Childs, 55, was recently nominated by Biden to be on the D.C. Federal Court of Appeals, but the Senate has not acted.  The University of South Carolina law and grad school graduate, who has worked as a state court judge and a federal trial court judge since 2010, is being heavily endorsed by Biden’s close Congressional ally Rep. James Clyburne (D-SC). Clyburne contends her lack of Ivy League education and rare opportunities to go before the highest Court makes her a perfect fit to sit on the SCOTUS because she can truly empathize with each case that is considered.

“Judge Childs has everything I think it takes to be a great justice,” Clyburne said. “We’ve got to recognize that people come from all walks of life, and we ought not dismiss anyone because of that.”

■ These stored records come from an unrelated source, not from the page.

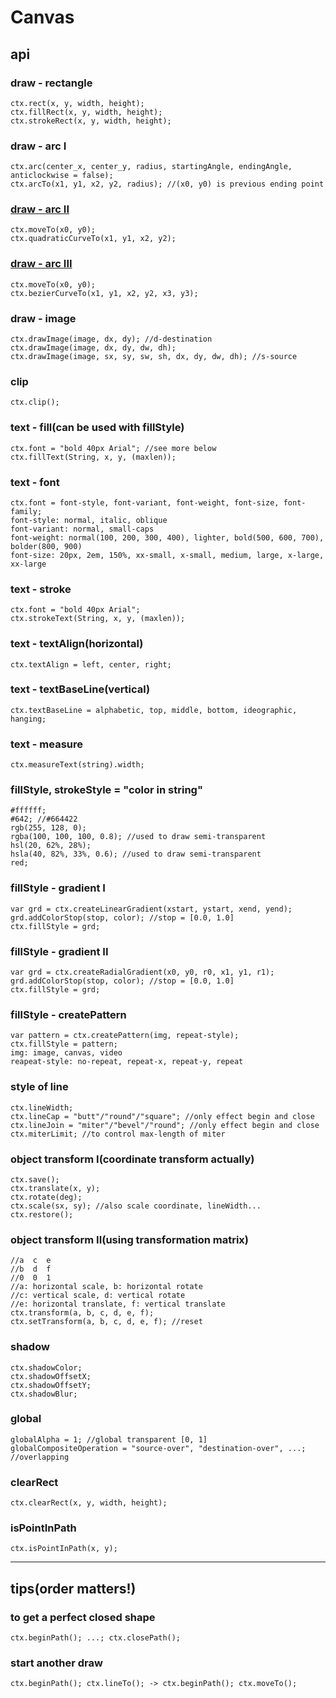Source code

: # Canvas
## api
### draw - rectangle
	ctx.rect(x, y, width, height);
	ctx.fillRect(x, y, width, height);
	ctx.strokeRect(x, y, width, height);
### draw - arc I
	ctx.arc(center_x, center_y, radius, startingAngle, endingAngle, anticlockwise = false);
	ctx.arcTo(x1, y1, x2, y2, radius); //(x0, y0) is previous ending point
### [draw - arc II](tinyurl.com/html5quadratic)
	ctx.moveTo(x0, y0);
	ctx.quadraticCurveTo(x1, y1, x2, y2);
### [draw - arc III](tinyurl.com/html5quadratic)
	ctx.moveTo(x0, y0);
	ctx.bezierCurveTo(x1, y1, x2, y2, x3, y3);
### draw - image
	ctx.drawImage(image, dx, dy); //d-destination
	ctx.drawImage(image, dx, dy, dw, dh);
	ctx.drawImage(image, sx, sy, sw, sh, dx, dy, dw, dh); //s-source
### clip
	ctx.clip();
### text - fill(can be used with fillStyle)
	ctx.font = "bold 40px Arial"; //see more below
	ctx.fillText(String, x, y, (maxlen));
### text - font
	ctx.font = font-style, font-variant, font-weight, font-size, font-family;
	font-style: normal, italic, oblique
	font-variant: normal, small-caps
	font-weight: normal(100, 200, 300, 400), lighter, bold(500, 600, 700), bolder(800, 900)
	font-size: 20px, 2em, 150%, xx-small, x-small, medium, large, x-large, xx-large
### text - stroke
	ctx.font = "bold 40px Arial";
	ctx.strokeText(String, x, y, (maxlen));
### text - textAlign(horizontal)
	ctx.textAlign = left, center, right;
### text - textBaseLine(vertical)
	ctx.textBaseLine = alphabetic, top, middle, bottom, ideographic, hanging;
### text - measure
	ctx.measureText(string).width;
### fillStyle, strokeStyle = "color in string"
	#ffffff;
	#642; //#664422
	rgb(255, 128, 0);
	rgba(100, 100, 100, 0.8); //used to draw semi-transparent
	hsl(20, 62%, 28%);
	hsla(40, 82%, 33%, 0.6); //used to draw semi-transparent
	red;
### fillStyle - gradient I
	var grd = ctx.createLinearGradient(xstart, ystart, xend, yend);
	grd.addColorStop(stop, color); //stop = [0.0, 1.0]
	ctx.fillStyle = grd;
### fillStyle - gradient II
	var grd = ctx.createRadialGradient(x0, y0, r0, x1, y1, r1);
	grd.addColorStop(stop, color); //stop = [0.0, 1.0]
	ctx.fillStyle = grd;
### fillStyle - createPattern
	var pattern = ctx.createPattern(img, repeat-style);
	ctx.fillStyle = pattern;
	img: image, canvas, video
	reapeat-style: no-repeat, repeat-x, repeat-y, repeat
### style of line
	ctx.lineWidth;
	ctx.lineCap = "butt"/"round"/"square"; //only effect begin and close
	ctx.lineJoin = "miter"/"bevel"/"round"; //only effect begin and close
	ctx.miterLimit; //to control max-length of miter
### object transform I(coordinate transform actually)
	ctx.save();
	ctx.translate(x, y);
	ctx.rotate(deg);
	ctx.scale(sx, sy); //also scale coordinate, lineWidth...
	ctx.restore();
### object transform II(using transformation matrix)
	//a  c  e
	//b  d  f
	//0  0  1
	//a: horizontal scale, b: horizontal rotate
	//c: vertical scale, d: vertical rotate
	//e: horizontal translate, f: vertical translate
	ctx.transform(a, b, c, d, e, f);
	ctx.setTransform(a, b, c, d, e, f); //reset
### shadow
	ctx.shadowColor;
	ctx.shadowOffsetX;
	ctx.shadowOffsetY;
	ctx.shadowBlur;
### global
	globalAlpha = 1; //global transparent [0, 1]
	globalCompositeOperation = "source-over", "destination-over", ...; //overlapping
### clearRect
	ctx.clearRect(x, y, width, height);
### isPointInPath
	ctx.isPointInPath(x, y);
*****
## **tips(order matters!)**
### to get a perfect closed shape
	ctx.beginPath(); ...; ctx.closePath();
### start another draw
	ctx.beginPath(); ctx.lineTo(); -> ctx.beginPath(); ctx.moveTo();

Ifill, who currently serves as the Director of the NAACP Legal Defense and Educational Fund (LDF), is a contender though she has never served as a judge.  Holding the post since 2013, though she recently announced that she was stepping down in June, Ifill’s work with the NAACP LDF as a civil rights lawyer has been long respected and lauded.

The 59-year-old civil rights attorney is a graduate of Vassar College and New York University School of Law and started her career with the American Civil Liberties Union (ACLU).  In addition to all her hard work as a lawyer, Ifill also taught at University of Maryland Law School for more than 20 years and was appointed by Biden to study the Supreme Court in 2021.

New York University Law Professor Murray, 45, is also outside the judiciary, but still a contender as former clerk for Justice Sonia Sotomayor when she was at the U.S. Court of Appeals. The University of Virginia and Yale Law School graduate teaches family, reproductive rights and constitutional law at NYU.  

Murray is also respected for her published law reviews and musings on law related work and workers in major publications such a the {New York Times} and {Vanity Fair}.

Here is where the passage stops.